Nuclear extracts were made from undifferentiated ES cells and embryoid bodies grown for four days in 10% serum. Electromobility gel shift assays (EMSA) were performed as previously described [61] using double stranded oligonucleotide probes corresponding to an extended CACC site in the p18INK4c promoter (sense strand 5'-gttgggcggggcgtgggcggggcc-3') (Tallack, et al., submitted). Supershifts were performed with specific antibodies raised against SP1 (Santa Cruz SC-059x), SP3 (Santa Cruz SC-644x), KLF2 (Santa Cruz SC-28675), KLF3 [52] and KLF4 (Santa Cruz SC-12538x).
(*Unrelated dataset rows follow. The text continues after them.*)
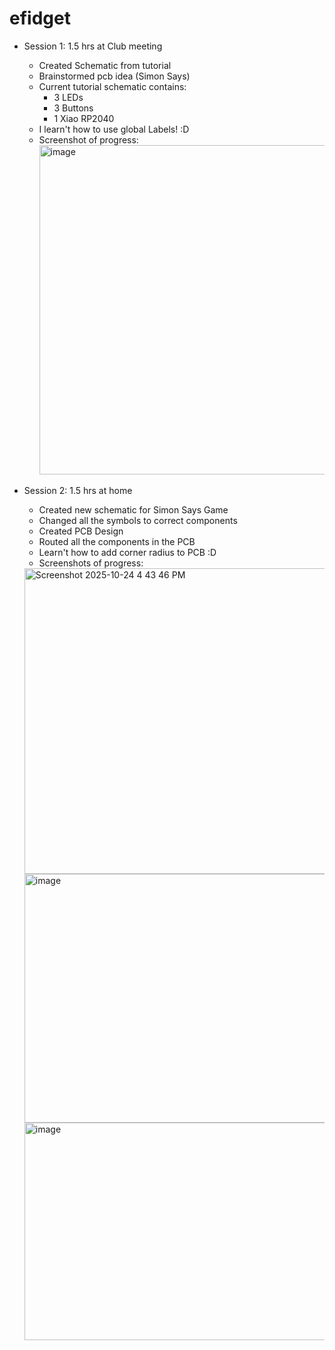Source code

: # efidget
- Session 1: 1.5 hrs at Club meeting
  - Created Schematic from tutorial
  - Brainstormed pcb idea (Simon Says)
  - Current tutorial schematic contains:
      - 3 LEDs
      - 3 Buttons
      - 1 Xiao RP2040
  - I learn't how to use global Labels! :D
  - Screenshot of progress:
    <img width="968" height="527" alt="image" src="https://github.com/user-attachments/assets/944216e3-2708-42fe-a7b5-01697335420f" />

- Session 2: 1.5 hrs at home
  - Created new schematic for Simon Says Game
  - Changed all the symbols to correct components
  - Created PCB Design
  - Routed all the components in the PCB
  - Learn't how to add corner radius to PCB :D
  - Screenshots of progress:
  <img width="710" height="489" alt="Screenshot 2025-10-24 4 43 46 PM" src="https://github.com/user-attachments/assets/80adabe9-329d-4aab-900c-4e78bb8f4645" />
  <img width="578" height="398" alt="image" src="https://github.com/user-attachments/assets/c8149a0d-c843-4c25-a21e-4d59d0c87f5f" />
  <img width="863" height="348" alt="image" src="https://github.com/user-attachments/assets/41878133-84ca-4e22-9c4f-81c54e63dd8e" />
Bioinformatic searches for CACC sites and other over represented elements in promoters of stem cell genes

The data-mining tool Biomart (accessed via Ensembl release 36 of the mouse genome), was used to collate 2 kb of sequences upstream of the transcriptional start sites (TSSs) of all genes listed in Table 1. The Clover program, run via the MotifViz web interface [59], was used to search for over-representation of position weighted matrices (PWMs) for octamer [93], Oct4 [60], Oct-Sox [60], KLF4 [54], E-box, GATA-1 [94] and CACC (KLF-A) elements in these promoter sets. The PWMs are listed in Additional file 7. The ECR Browser [95] was used to determine phylogenetic conservation of cis elements between mouse, rat and human genomes.